* [WHAT YOU NEED TO DO]
Set out exactly every line of the entries below, starting at the line that holds "### MC 04 - Poetry Collection" and stopping after the line that holds "It has mild".

Stored entries:

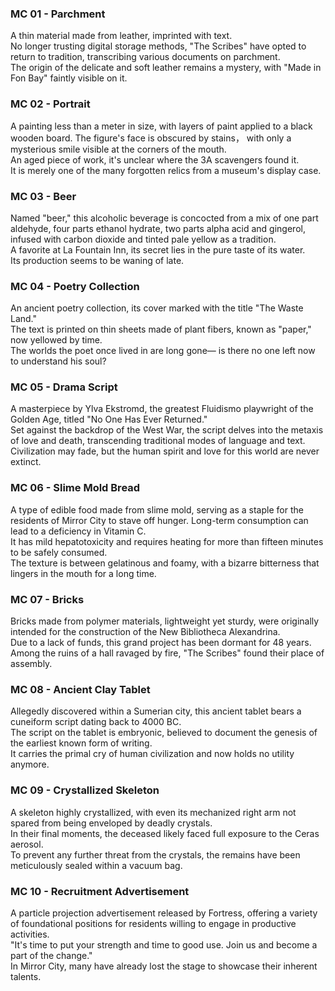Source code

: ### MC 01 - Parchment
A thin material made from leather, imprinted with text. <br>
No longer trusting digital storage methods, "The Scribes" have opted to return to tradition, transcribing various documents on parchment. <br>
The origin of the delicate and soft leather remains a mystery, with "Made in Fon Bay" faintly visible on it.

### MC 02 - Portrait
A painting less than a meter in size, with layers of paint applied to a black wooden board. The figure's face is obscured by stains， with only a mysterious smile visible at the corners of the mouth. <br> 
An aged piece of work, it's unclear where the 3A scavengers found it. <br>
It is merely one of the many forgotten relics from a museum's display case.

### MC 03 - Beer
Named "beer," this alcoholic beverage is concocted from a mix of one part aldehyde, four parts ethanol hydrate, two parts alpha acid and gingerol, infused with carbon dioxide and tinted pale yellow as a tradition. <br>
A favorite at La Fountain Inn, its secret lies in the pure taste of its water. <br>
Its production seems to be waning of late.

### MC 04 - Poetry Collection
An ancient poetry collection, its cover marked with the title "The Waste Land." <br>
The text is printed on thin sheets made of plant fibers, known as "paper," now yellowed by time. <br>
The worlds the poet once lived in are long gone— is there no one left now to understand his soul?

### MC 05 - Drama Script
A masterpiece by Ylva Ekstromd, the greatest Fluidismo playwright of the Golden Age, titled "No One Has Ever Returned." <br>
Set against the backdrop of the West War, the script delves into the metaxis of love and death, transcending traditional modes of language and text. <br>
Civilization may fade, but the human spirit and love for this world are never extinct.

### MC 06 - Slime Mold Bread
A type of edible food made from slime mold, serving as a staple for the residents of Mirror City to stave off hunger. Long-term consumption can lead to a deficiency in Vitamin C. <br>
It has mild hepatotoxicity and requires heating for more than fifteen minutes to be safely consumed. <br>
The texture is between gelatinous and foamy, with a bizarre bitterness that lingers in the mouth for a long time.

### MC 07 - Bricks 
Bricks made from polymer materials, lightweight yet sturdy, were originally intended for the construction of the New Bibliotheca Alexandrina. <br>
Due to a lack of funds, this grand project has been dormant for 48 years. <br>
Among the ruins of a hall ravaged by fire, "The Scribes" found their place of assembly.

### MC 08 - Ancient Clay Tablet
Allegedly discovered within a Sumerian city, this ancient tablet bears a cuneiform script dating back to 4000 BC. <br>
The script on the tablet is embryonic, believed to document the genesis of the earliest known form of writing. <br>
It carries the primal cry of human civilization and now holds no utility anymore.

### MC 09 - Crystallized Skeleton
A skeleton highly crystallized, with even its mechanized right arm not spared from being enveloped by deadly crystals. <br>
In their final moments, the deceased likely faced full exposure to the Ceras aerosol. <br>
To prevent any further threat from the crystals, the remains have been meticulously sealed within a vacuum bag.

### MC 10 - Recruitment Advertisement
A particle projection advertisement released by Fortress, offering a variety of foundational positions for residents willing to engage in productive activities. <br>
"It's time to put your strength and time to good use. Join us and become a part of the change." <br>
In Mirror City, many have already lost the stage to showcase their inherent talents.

* [TASK OUTPUT]
### MC 04 - Poetry Collection
An ancient poetry collection, its cover marked with the title "The Waste Land." <br>
The text is printed on thin sheets made of plant fibers, known as "paper," now yellowed by time. <br>
The worlds the poet once lived in are long gone— is there no one left now to understand his soul?

### MC 05 - Drama Script
A masterpiece by Ylva Ekstromd, the greatest Fluidismo playwright of the Golden Age, titled "No One Has Ever Returned." <br>
Set against the backdrop of the West War, the script delves into the metaxis of love and death, transcending traditional modes of language and text. <br>
Civilization may fade, but the human spirit and love for this world are never extinct.

### MC 06 - Slime Mold Bread
A type of edible food made from slime mold, serving as a staple for the residents of Mirror City to stave off hunger. Long-term consumption can lead to a deficiency in Vitamin C. <br>
It has mild hepatotoxicity and requires heating for more than fifteen minutes to be safely consumed. <br>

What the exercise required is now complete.